Lewis points us to this recent video posted on the Atlanta Regional Commission’s website doing a quick overview of changes to the Atlanta metropolitan area’s school systems since 2000 and 2010.  Take a look!  A couple of interesting views of CSD’s changes vs. the rest of Atlanta in there.

11 thoughts on “How Atlanta’s School Systems are Changing”


  1. Percent change is a bad (and often misleading) metric to compare populations with vastly different sizes. Especially across geographic areas that themselves have vastly different population sizes.

    Made up Example: In 2013:

    My Household
    ————————-
    Population + 50%
    Females + 100%
    Children +∞%.
    Preg. Women – ∞%

    Decatur
    ————————-
    Population + 10%.
    Females + 1%
    Children +25%.
    Preg. Women + 3%

  2. This presentation and the website behind it could keep me busy for a long time. Hope it keeps the CSD School Board and Central Office busy too. All data helpful in triangulating towards good estimates and planning. It’s nice that the data breakdowns often include the CSD level.

    I’m disappointed though that the percentages estimated for private school attendance did not include CSD specifically. I’ve always been interested in that. Because I never see that estimate, I’ve assumed it’s not measured. But evidently it’s available at the county level. I’m wondering what the source of those data is. Couldn’t quickly put my figure on the source on neighborhoodnexus.org but I haven’t searched hard yet.

  3. What’s up with Glennwood? The data calls it “New Glennwood Elementary.” Is that the correct name?

    Why is it such an outlier? Oakhurst, Winnona Park and Clairemont are all at 97.7% or higher in passing the CRCT, and all have very low absentee and economically disadvantaged rates.

    But Glenwood has only an 87.5% CRCT pass rate. And the graph seems messed up (yes, I started a sentence with “And.”). When you click on it in the list at the bottom, the only button in the right-side graph that lights up is actually for Indian Knoll Elementrary (way over on the top right of the graph). And it shows a very high rate of absentee and economically disadvantaged.

    1. Re New Glennwood Elementary: that’s probably to distinquish it from the OLD Glennwood Elementary which is what it was before it was the Glennwood 4/5 Elementary (which is what the State always seemed to call it instead of “Academy”, a term that always sounded Hogwartish and pretentious to me.)
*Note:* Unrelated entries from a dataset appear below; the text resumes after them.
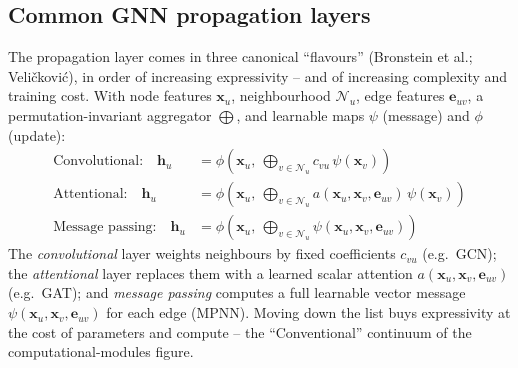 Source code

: 
\subsection{Common GNN propagation layers}
The propagation layer comes in three canonical ``flavours'' (Bronstein et al.;
Veli\v{c}kovi\'c), in order of increasing expressivity -- and of increasing
complexity and training cost. With node features $\mathbf{x}_u$, neighbourhood
$\mathcal{N}_u$, edge features $\mathbf{e}_{uv}$, a permutation-invariant
aggregator $\bigoplus$, and learnable maps $\psi$ (message) and $\phi$
(update):
%
\begin{align}
\text{Convolutional:}\quad
  \mathbf{h}_u &= \phi\!\left(\mathbf{x}_u,\ \bigoplus_{v\in\mathcal{N}_u}
       c_{vu}\,\psi\!\left(\mathbf{x}_v\right)\right) \\[2pt]
\text{Attentional:}\quad
  \mathbf{h}_u &= \phi\!\left(\mathbf{x}_u,\ \bigoplus_{v\in\mathcal{N}_u}
       a(\mathbf{x}_u,\mathbf{x}_v,\mathbf{e}_{uv})\,
       \psi\!\left(\mathbf{x}_v\right)\right) \\[2pt]
\text{Message passing:}\quad
  \mathbf{h}_u &= \phi\!\left(\mathbf{x}_u,\ \bigoplus_{v\in\mathcal{N}_u}
       \psi\!\left(\mathbf{x}_u,\mathbf{x}_v,\mathbf{e}_{uv}\right)\right)
\end{align}
%
The \emph{convolutional} layer weights neighbours by fixed coefficients
$c_{vu}$ (e.g.\ GCN); the \emph{attentional} layer replaces them with a learned
scalar attention $a(\mathbf{x}_u,\mathbf{x}_v,\mathbf{e}_{uv})$ (e.g.\ GAT); and
\emph{message passing} computes a full learnable vector message
$\psi(\mathbf{x}_u,\mathbf{x}_v,\mathbf{e}_{uv})$ for each edge (MPNN). Moving
down the list buys expressivity at the cost of parameters and compute -- the
``Conventional'' continuum of the computational-modules figure.


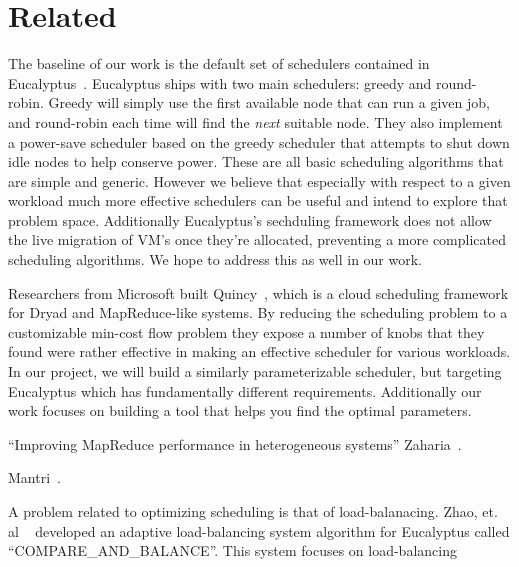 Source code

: \section{Related}



The baseline of our work is the default set of schedulers contained in
Eucalyptus~\cite{Eucalyptus}.  Eucalyptus ships with two main schedulers: greedy
and round-robin.  Greedy will simply use the first available node that can run a
given job, and round-robin each time will find the \emph{next} suitable node.
They also implement a power-save scheduler based on the greedy scheduler that
attempts to shut down idle nodes to help conserve power.  These are all basic
scheduling algorithms that are simple and generic.  However we believe that
especially with respect to a given workload much more effective schedulers can
be useful and intend to explore that problem space.  Additionally Eucalyptus's
sechduling framework does not allow the live migration of VM's once they're
allocated, preventing a more complicated scheduling algorithms.  We hope to
address this as well in our work.

Researchers from Microsoft built Quincy~\cite{Quincy}, which is a cloud
scheduling framework for Dryad and MapReduce-like systems.  By reducing the
scheduling problem to a customizable min-cost flow problem they expose a number
of knobs that they found were rather effective in making an effective scheduler
for various workloads.  In our project, we will build a similarly
parameterizable scheduler, but targeting Eucalyptus which has fundamentally
different requirements.  Additionally our work focuses on building a tool that
helps you find the optimal parameters.

``Improving MapReduce performance in heterogeneous systems'' Zaharia~\cite{Zaharia}.

Mantri~\cite{Mantri}.

A problem related to optimizing scheduling is that of load-balanacing.  Zhao,
et. al ~\cite{Zhao} developed an adaptive load-balancing system algorithm for
Eucalyptus called ``COMPARE\_AND\_BALANCE''.  This system focuses on
load-balancing 
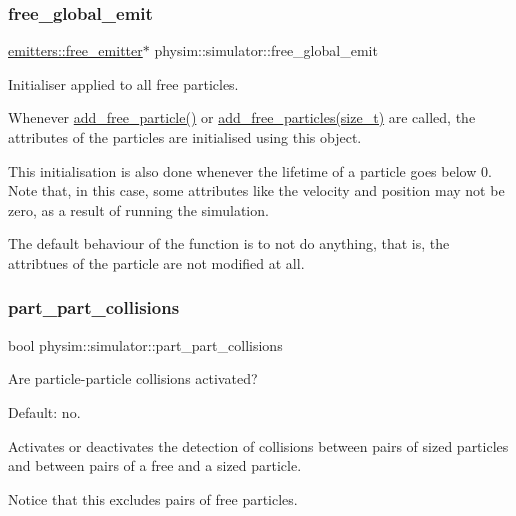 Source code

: \subsubsection{\texorpdfstring{free\+\_\+global\+\_\+emit}{free\_global\_emit}}
{\footnotesize\ttfamily \hyperlink{classphysim_1_1emitters_1_1free__emitter}{emitters\+::free\+\_\+emitter}$\ast$ physim\+::simulator\+::free\+\_\+global\+\_\+emit\hspace{0.3cm}{\ttfamily [private]}}



Initialiser applied to all free particles. 

Whenever \hyperlink{classphysim_1_1simulator_a6d2b636673f895b006724a6ba310e322}{add\+\_\+free\+\_\+particle()} or \hyperlink{classphysim_1_1simulator_a8729cd8c3590730d8897f61f2320f3e8}{add\+\_\+free\+\_\+particles(size\+\_\+t)} are called, the attributes of the particles are initialised using this object.

This initialisation is also done whenever the lifetime of a particle goes below 0. Note that, in this case, some attributes like the velocity and position may not be zero, as a result of running the simulation.

The default behaviour of the function is to not do anything, that is, the attribtues of the particle are not modified at all. \mbox{\label{classphysim_1_1simulator_a4a7d02feac1ca57bb143b70ad8b81134}} 
\subsubsection{\texorpdfstring{part\+\_\+part\+\_\+collisions}{part\_part\_collisions}}
{\footnotesize\ttfamily bool physim\+::simulator\+::part\+\_\+part\+\_\+collisions\hspace{0.3cm}{\ttfamily [private]}}



Are particle-\/particle collisions activated? 

Default\+: no.

Activates or deactivates the detection of collisions between pairs of sized particles and between pairs of a free and a sized particle.

Notice that this excludes pairs of free particles. \mbox{\label{classphysim_1_1simulator_a7ea652d4a55986d0c2cf527e40495fd8}} 
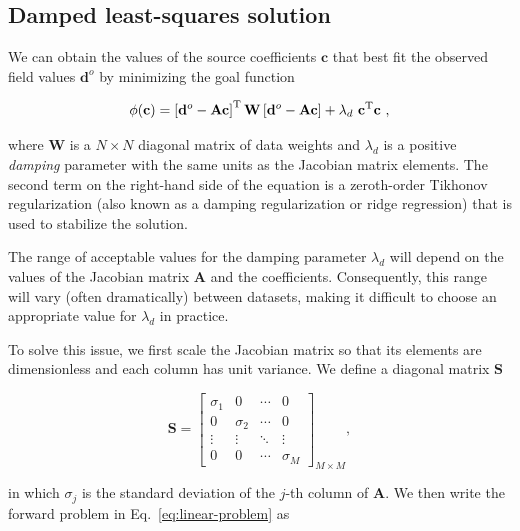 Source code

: \subsection{Damped least-squares solution}
\label{sec:eql_inversion}

We can obtain the values of the source coefficients $\mathbf{c}$ that best
fit the observed field values $\mathbf{d}^o$ by minimizing the goal function

\begin{equation}
    \phi(\mathbf{c}) =
    \left[\mathbf{d}^o - \mathbf{A}\mathbf{c}\right]^{\text{T}}
    \mathbf{W}
    \left[\mathbf{d}^o - \mathbf{A}\mathbf{c}\right]
    + \lambda_d\ \mathbf{c}^{\text{T}}\mathbf{c}
    \ ,
    \label{eq:misfit-unscaled}
\end{equation}

\noindent where
$\mathbf{W}$ is a $N \times N$ diagonal matrix of data weights and
$\lambda_d$ is a positive \emph{damping} parameter with the same units as the
Jacobian matrix elements.
The second term on the right-hand side of the equation is a zeroth-order
Tikhonov regularization \citep{tikhonov1977} (also known as a damping
regularization or ridge regression) that is used to stabilize the solution.

The range of acceptable values for the damping parameter $\lambda_d$ will
depend on the values of the Jacobian matrix $\mathbf{A}$ and the coefficients.
Consequently, this range will vary (often dramatically) between datasets,
making it difficult to choose an appropriate value for $\lambda_d$ in practice.

To solve this issue, we first scale the Jacobian matrix so that its elements
are dimensionless and each column has unit variance.
We define a diagonal matrix $\mathbf{S}$

\begin{equation}
    \mathbf{S} =
    \begin{bmatrix}
      \sigma_1 & 0 & \cdots &0 \\
      0 & \sigma_2 & \cdots &0 \\
      \vdots & \vdots & \ddots & \vdots \\
      0  & 0 & \cdots & \sigma_M
    \end{bmatrix}_{M \times M}
    ,
\end{equation}

\noindent in which $\sigma_j$ is the standard deviation of the $j$-th column of
$\mathbf{A}$.
We then write the forward problem in Eq.~\ref{eq:linear-problem} as

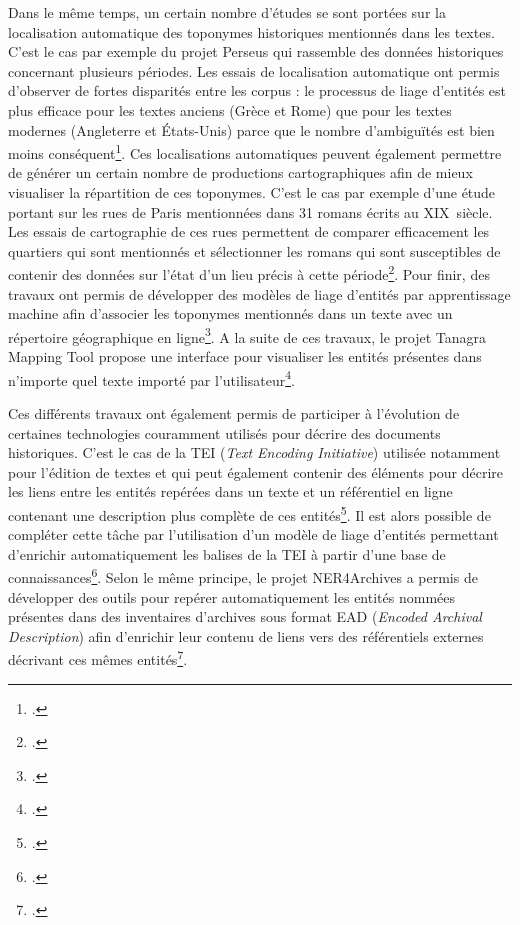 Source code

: \documentclass[a4paper,12pt,twoside]{book}
\begin{document}
	Dans le même temps, un certain nombre d'études se sont portées sur la localisation automatique des toponymes historiques mentionnés dans les textes. C'est le cas par exemple du projet Perseus qui rassemble des données historiques concernant plusieurs périodes. Les essais de localisation automatique ont permis d'observer de fortes disparités entre les corpus : le processus de liage d'entités est plus efficace pour les textes anciens (Grèce et Rome) que pour les textes modernes (Angleterre et États-Unis) parce que le nombre d'ambiguïtés est bien moins conséquent\footcite{goos_disambiguating_2001}. Ces localisations automatiques peuvent également permettre de générer un certain nombre de productions cartographiques afin de mieux visualiser la répartition de ces toponymes. C'est le cas par exemple d'une étude portant sur les rues de Paris mentionnées dans 31 romans écrits au XIX\ieme\ siècle. Les essais de cartographie de ces rues permettent de comparer efficacement les quartiers qui sont mentionnés et sélectionner les romans qui sont susceptibles de contenir des données sur l'état d'un lieu précis à cette période\footcite{boeglin_pour_2016}. Pour finir, des travaux ont permis de développer des modèles de liage d'entités par apprentissage machine afin d'associer les toponymes mentionnés dans un texte avec un répertoire géographique en ligne\footcite{santos_toponym_2018}. A la suite de ces travaux, le projet Tanagra Mapping Tool propose une interface pour visualiser les entités présentes dans n'importe quel texte importé par l'utilisateur\footcite{noauthor_location_nodate}.
	
	Ces différents travaux ont également permis de participer à l'évolution de certaines technologies couramment utilisés pour décrire des documents historiques. C'est le cas de la TEI (\textit{Text Encoding Initiative}) utilisée notamment pour l'édition de textes et qui peut également contenir des éléments pour décrire les liens entre les entités repérées dans un texte et un référentiel en ligne contenant une description plus complète de ces entités\footcite{frontini_annotation_2016}. Il est alors possible de compléter cette tâche par l'utilisation d'un modèle de liage d'entités permettant d'enrichir automatiquement les balises de la TEI à partir d'une base de connaissances\footcite{brando_reden_2016}. Selon le même principe, le projet NER4Archives a permis de développer des outils pour repérer automatiquement les entités nommées présentes dans des inventaires d'archives sous format EAD (\textit{Encoded Archival Description}) afin d'enrichir leur contenu de liens vers des référentiels externes décrivant ces mêmes entités\footcite{clavaud_ner4archives_nodate}.
	
\end{document}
      Re low CRCT ranking: I wonder if that’s 2011-2012 third grade data? New Glennwood may still have had a low census for that grade as the school had recently reincarnated itself. A few low scoring outliers in sparse data might have skewed the estimate. Or it may be just that the data management folks in CRCT-land couldn’t handle all the name change/no change issues and messed up the analysis. Everything I hear from families at Glennwood is fabulous. Word on the street is that it’s the new “best elementary” in Decatur. (And boy has THAT title rotated around Decatur in the time I’ve been here!)`

      1. AHID is correct–the system could not handle renaming a school at the same address but using “Glennwood Academy” would compare it to it’s previous incarnation. So it is now and forever will be called New Glennwood, at least in this system.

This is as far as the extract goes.